We hear this everywhere—on wellness posts, in yoga classes, whispered like a sacred reminder. Be in the present. All we truly have is the present.
And yet Kelly challenged my belief system this week when she said something that stopped me in my tracks:
When you are fully in the present moment, you don’t remember much. You only remember the things that trigger you.
Wait—what?
How could that be? I don’t want a life where the only things I remember are the hard or painful moments.
Where do you notice yourself trying to remember instead of simply being there?
For argument’s sake, of course, I still remember the beautiful parts of my life—my wedding, the birth of my children, moments of joy and connection. But those memories take a moment to conjure up.
Meanwhile, the triggering ones? They rise to the surface instantly, uninvited and fully charged.
And here’s the thing: there’s a reason for that.
As human beings, we are wired for survival. Our minds automatically scan for danger because, thousands of years ago, noticing the threat kept us alive.

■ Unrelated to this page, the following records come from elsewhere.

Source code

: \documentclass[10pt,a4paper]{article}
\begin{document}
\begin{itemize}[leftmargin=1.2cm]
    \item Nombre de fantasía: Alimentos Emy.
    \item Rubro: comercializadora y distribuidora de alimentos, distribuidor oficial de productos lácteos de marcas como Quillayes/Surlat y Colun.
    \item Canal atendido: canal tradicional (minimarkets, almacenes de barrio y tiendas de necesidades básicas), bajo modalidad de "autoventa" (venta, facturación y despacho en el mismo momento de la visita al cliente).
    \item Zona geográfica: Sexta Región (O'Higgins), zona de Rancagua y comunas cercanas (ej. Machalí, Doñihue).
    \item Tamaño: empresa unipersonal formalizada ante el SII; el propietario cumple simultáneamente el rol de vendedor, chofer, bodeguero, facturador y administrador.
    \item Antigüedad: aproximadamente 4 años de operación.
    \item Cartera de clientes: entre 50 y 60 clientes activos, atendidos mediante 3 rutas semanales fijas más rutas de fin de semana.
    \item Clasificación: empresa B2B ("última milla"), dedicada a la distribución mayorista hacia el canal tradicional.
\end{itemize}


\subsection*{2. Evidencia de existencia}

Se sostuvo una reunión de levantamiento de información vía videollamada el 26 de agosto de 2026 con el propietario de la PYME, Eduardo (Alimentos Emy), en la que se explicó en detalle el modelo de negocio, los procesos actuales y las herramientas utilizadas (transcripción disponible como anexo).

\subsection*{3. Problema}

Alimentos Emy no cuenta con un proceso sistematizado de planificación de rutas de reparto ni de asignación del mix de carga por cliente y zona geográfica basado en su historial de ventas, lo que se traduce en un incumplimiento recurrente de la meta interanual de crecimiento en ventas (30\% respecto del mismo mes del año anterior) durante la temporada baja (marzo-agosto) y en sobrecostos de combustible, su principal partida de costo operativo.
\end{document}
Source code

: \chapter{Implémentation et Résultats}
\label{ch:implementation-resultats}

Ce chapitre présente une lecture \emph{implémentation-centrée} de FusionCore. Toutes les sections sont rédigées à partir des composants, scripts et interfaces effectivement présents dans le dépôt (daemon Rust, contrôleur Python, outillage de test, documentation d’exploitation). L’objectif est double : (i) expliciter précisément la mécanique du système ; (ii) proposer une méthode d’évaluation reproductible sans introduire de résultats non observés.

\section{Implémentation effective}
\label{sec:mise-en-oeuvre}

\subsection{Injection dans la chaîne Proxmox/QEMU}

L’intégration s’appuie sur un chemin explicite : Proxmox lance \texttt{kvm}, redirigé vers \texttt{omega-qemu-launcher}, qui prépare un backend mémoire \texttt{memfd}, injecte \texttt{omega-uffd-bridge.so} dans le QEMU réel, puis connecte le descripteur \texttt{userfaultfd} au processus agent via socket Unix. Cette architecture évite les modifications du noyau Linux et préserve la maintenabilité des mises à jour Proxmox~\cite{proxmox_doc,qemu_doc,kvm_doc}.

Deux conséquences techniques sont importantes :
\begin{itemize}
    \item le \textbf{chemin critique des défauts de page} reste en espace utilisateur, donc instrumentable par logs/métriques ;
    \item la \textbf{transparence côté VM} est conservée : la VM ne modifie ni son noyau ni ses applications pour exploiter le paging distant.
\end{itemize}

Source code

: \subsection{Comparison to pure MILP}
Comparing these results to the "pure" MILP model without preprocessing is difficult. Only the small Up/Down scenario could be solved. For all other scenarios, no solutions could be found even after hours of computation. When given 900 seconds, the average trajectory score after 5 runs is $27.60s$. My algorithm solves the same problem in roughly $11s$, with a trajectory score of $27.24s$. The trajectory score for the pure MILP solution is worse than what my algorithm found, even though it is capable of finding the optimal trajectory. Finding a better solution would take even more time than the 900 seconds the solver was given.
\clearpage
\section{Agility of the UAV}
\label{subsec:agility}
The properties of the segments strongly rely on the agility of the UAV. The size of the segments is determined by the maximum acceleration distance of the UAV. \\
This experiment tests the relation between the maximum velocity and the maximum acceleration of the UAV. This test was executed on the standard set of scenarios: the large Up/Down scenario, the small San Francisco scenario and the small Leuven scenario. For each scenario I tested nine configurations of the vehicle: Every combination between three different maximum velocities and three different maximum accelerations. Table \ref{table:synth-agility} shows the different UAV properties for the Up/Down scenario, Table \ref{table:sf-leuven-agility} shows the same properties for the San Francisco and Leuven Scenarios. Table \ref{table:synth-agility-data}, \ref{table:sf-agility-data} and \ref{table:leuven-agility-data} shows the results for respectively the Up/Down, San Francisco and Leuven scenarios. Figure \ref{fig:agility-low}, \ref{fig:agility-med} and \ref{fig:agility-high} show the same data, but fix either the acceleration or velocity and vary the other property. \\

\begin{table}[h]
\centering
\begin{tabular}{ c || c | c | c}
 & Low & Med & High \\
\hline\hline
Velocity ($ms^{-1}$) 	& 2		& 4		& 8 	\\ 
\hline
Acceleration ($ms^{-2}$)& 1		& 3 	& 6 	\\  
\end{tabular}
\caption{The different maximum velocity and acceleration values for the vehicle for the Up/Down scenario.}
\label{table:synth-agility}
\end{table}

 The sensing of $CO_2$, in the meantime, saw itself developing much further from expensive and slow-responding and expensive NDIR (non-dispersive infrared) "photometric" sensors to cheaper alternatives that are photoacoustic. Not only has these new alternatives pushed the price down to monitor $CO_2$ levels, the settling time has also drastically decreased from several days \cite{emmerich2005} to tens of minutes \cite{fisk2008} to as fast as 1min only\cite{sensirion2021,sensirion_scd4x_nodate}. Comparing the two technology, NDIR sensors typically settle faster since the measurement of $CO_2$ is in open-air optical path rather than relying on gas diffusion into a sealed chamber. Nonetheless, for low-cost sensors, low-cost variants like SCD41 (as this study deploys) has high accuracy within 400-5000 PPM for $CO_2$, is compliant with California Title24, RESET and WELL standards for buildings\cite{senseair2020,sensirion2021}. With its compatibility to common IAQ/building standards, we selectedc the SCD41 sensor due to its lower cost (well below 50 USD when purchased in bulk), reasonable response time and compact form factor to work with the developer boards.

Negative or triggering experiences get stored with a kind of urgency, as if our brain is saying, “Remember this so it doesn’t happen again.”
Being present, on the other hand, does not demand your attention. It allows it.
Presence whispers.
Fear shouts.

When you’re truly in the moment, your body isn’t activating alarm systems. You’re not rehearsing worst-case scenarios. Your nervous system is calm and open. And because there’s no threat to solve, the brain doesn’t feel the need to stamp the moment into memory with the same force.

Think about a peaceful day at the beach with your family. You likely won’t recall every detail or every hour. But you’ll go to bed that night with a smile on your face and a quiet sense of how fast the day flew by. The memory is felt more than recorded.
And maybe that’s the point.
Presence isn’t about collecting moments—it’s about experiencing them. It’s about letting life flow smoothly without gripping it so tightly. It’s about trusting that the good is happening, even if it doesn’t replay in crisp detail. The gift of midlife, I am finding, is experiencing more of these moments.
If this reflection feels familiar, it’s because this is the kind of noticing we practice inside A Year To Be You. Not fixing. Not forcing clarity. Just learning how to stay present with yourself long enough to feel what’s already there.
So the next time someone asks what you did over the weekend, and you have no idea?
Just smile and say, “I was in the present.”